_EXERCISE OBJECTIVE_.
Please output each entry exactly as it appears.

_Source texts of formatted documents_.
________________________

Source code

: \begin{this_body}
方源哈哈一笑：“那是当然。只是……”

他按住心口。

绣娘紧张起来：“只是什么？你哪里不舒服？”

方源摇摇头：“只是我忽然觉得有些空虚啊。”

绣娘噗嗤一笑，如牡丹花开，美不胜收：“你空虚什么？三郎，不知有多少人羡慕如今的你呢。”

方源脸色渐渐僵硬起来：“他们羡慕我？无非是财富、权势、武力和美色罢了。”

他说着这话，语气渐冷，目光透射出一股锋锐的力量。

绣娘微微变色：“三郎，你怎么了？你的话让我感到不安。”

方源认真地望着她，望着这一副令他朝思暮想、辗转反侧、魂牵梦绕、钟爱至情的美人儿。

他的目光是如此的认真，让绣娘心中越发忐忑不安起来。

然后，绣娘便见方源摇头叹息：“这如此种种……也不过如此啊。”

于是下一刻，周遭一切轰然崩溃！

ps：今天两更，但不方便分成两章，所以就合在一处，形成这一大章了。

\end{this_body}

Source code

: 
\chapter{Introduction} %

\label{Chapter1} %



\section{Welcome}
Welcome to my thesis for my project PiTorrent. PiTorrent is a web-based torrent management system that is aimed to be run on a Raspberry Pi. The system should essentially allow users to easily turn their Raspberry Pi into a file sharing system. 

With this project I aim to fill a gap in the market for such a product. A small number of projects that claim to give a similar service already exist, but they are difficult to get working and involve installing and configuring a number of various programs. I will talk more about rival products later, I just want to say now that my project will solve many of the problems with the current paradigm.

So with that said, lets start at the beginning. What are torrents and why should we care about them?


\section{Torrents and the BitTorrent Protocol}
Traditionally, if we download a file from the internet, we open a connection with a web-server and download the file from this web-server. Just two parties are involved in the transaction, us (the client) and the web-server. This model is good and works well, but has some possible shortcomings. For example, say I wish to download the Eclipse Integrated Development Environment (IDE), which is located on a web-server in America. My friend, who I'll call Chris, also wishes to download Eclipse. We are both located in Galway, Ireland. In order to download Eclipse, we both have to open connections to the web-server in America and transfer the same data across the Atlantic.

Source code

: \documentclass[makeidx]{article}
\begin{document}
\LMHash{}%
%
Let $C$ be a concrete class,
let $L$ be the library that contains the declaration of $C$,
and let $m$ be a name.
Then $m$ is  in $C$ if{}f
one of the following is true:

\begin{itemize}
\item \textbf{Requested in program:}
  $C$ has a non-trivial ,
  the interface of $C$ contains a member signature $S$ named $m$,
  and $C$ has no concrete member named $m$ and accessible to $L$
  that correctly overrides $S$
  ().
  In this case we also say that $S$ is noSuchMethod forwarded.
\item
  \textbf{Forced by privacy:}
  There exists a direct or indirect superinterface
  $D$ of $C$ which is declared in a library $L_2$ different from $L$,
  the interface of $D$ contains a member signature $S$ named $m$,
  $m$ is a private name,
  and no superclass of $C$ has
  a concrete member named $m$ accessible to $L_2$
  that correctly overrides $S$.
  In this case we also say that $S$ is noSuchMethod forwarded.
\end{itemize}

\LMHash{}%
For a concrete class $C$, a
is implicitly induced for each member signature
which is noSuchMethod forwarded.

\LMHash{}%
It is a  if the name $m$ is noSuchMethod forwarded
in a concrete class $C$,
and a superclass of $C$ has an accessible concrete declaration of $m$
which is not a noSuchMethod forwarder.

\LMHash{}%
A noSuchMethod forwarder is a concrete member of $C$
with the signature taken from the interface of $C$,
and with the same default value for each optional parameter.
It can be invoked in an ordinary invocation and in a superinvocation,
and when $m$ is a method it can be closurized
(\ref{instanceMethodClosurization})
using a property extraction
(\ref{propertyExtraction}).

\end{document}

________________________

_TASK SOLUTION_.
Source code

: \begin{this_body}
方源哈哈一笑：“那是当然。只是……”

他按住心口。

绣娘紧张起来：“只是什么？你哪里不舒服？”

方源摇摇头：“只是我忽然觉得有些空虚啊。”

绣娘噗嗤一笑，如牡丹花开，美不胜收：“你空虚什么？三郎，不知有多少人羡慕如今的你呢。”

方源脸色渐渐僵硬起来：“他们羡慕我？无非是财富、权势、武力和美色罢了。”

他说着这话，语气渐冷，目光透射出一股锋锐的力量。

绣娘微微变色：“三郎，你怎么了？你的话让我感到不安。”

方源认真地望着她，望着这一副令他朝思暮想、辗转反侧、魂牵梦绕、钟爱至情的美人儿。

他的目光是如此的认真，让绣娘心中越发忐忑不安起来。

然后，绣娘便见方源摇头叹息：“这如此种种……也不过如此啊。”

于是下一刻，周遭一切轰然崩溃！

ps：今天两更，但不方便分成两章，所以就合在一处，形成这一大章了。

\end{this_body}

Source code

: 
\chapter{Introduction} %

\label{Chapter1} %



\section{Welcome}
Welcome to my thesis for my project PiTorrent. PiTorrent is a web-based torrent management system that is aimed to be run on a Raspberry Pi. The system should essentially allow users to easily turn their Raspberry Pi into a file sharing system. 

With this project I aim to fill a gap in the market for such a product. A small number of projects that claim to give a similar service already exist, but they are difficult to get working and involve installing and configuring a number of various programs. I will talk more about rival products later, I just want to say now that my project will solve many of the problems with the current paradigm.

So with that said, lets start at the beginning. What are torrents and why should we care about them?


\section{Torrents and the BitTorrent Protocol}
Traditionally, if we download a file from the internet, we open a connection with a web-server and download the file from this web-server. Just two parties are involved in the transaction, us (the client) and the web-server. This model is good and works well, but has some possible shortcomings. For example, say I wish to download the Eclipse Integrated Development Environment (IDE), which is located on a web-server in America. My friend, who I'll call Chris, also wishes to download Eclipse. We are both located in Galway, Ireland. In order to download Eclipse, we both have to open connections to the web-server in America and transfer the same data across the Atlantic.

Source code

: \documentclass[makeidx]{article}
\begin{document}
\LMHash{}%
%
Let $C$ be a concrete class,
let $L$ be the library that contains the declaration of $C$,
and let $m$ be a name.
Then $m$ is  in $C$ if{}f
one of the following is true:

\begin{itemize}
\item \textbf{Requested in program:}
  $C$ has a non-trivial ,
  the interface of $C$ contains a member signature $S$ named $m$,
  and $C$ has no concrete member named $m$ and accessible to $L$
  that correctly overrides $S$
  ().
  In this case we also say that $S$ is noSuchMethod forwarded.
\item
  \textbf{Forced by privacy:}
  There exists a direct or indirect superinterface
  $D$ of $C$ which is declared in a library $L_2$ different from $L$,
  the interface of $D$ contains a member signature $S$ named $m$,
  $m$ is a private name,
  and no superclass of $C$ has
  a concrete member named $m$ accessible to $L_2$
  that correctly overrides $S$.
  In this case we also say that $S$ is noSuchMethod forwarded.
\end{itemize}

\LMHash{}%
For a concrete class $C$, a
is implicitly induced for each member signature
which is noSuchMethod forwarded.

\LMHash{}%
It is a  if the name $m$ is noSuchMethod forwarded
in a concrete class $C$,
and a superclass of $C$ has an accessible concrete declaration of $m$
which is not a noSuchMethod forwarder.

\LMHash{}%
A noSuchMethod forwarder is a concrete member of $C$
with the signature taken from the interface of $C$,
and with the same default value for each optional parameter.
It can be invoked in an ordinary invocation and in a superinvocation,
and when $m$ is a method it can be closurized
(\ref{instanceMethodClosurization})
using a property extraction
(\ref{propertyExtraction}).

\end{document}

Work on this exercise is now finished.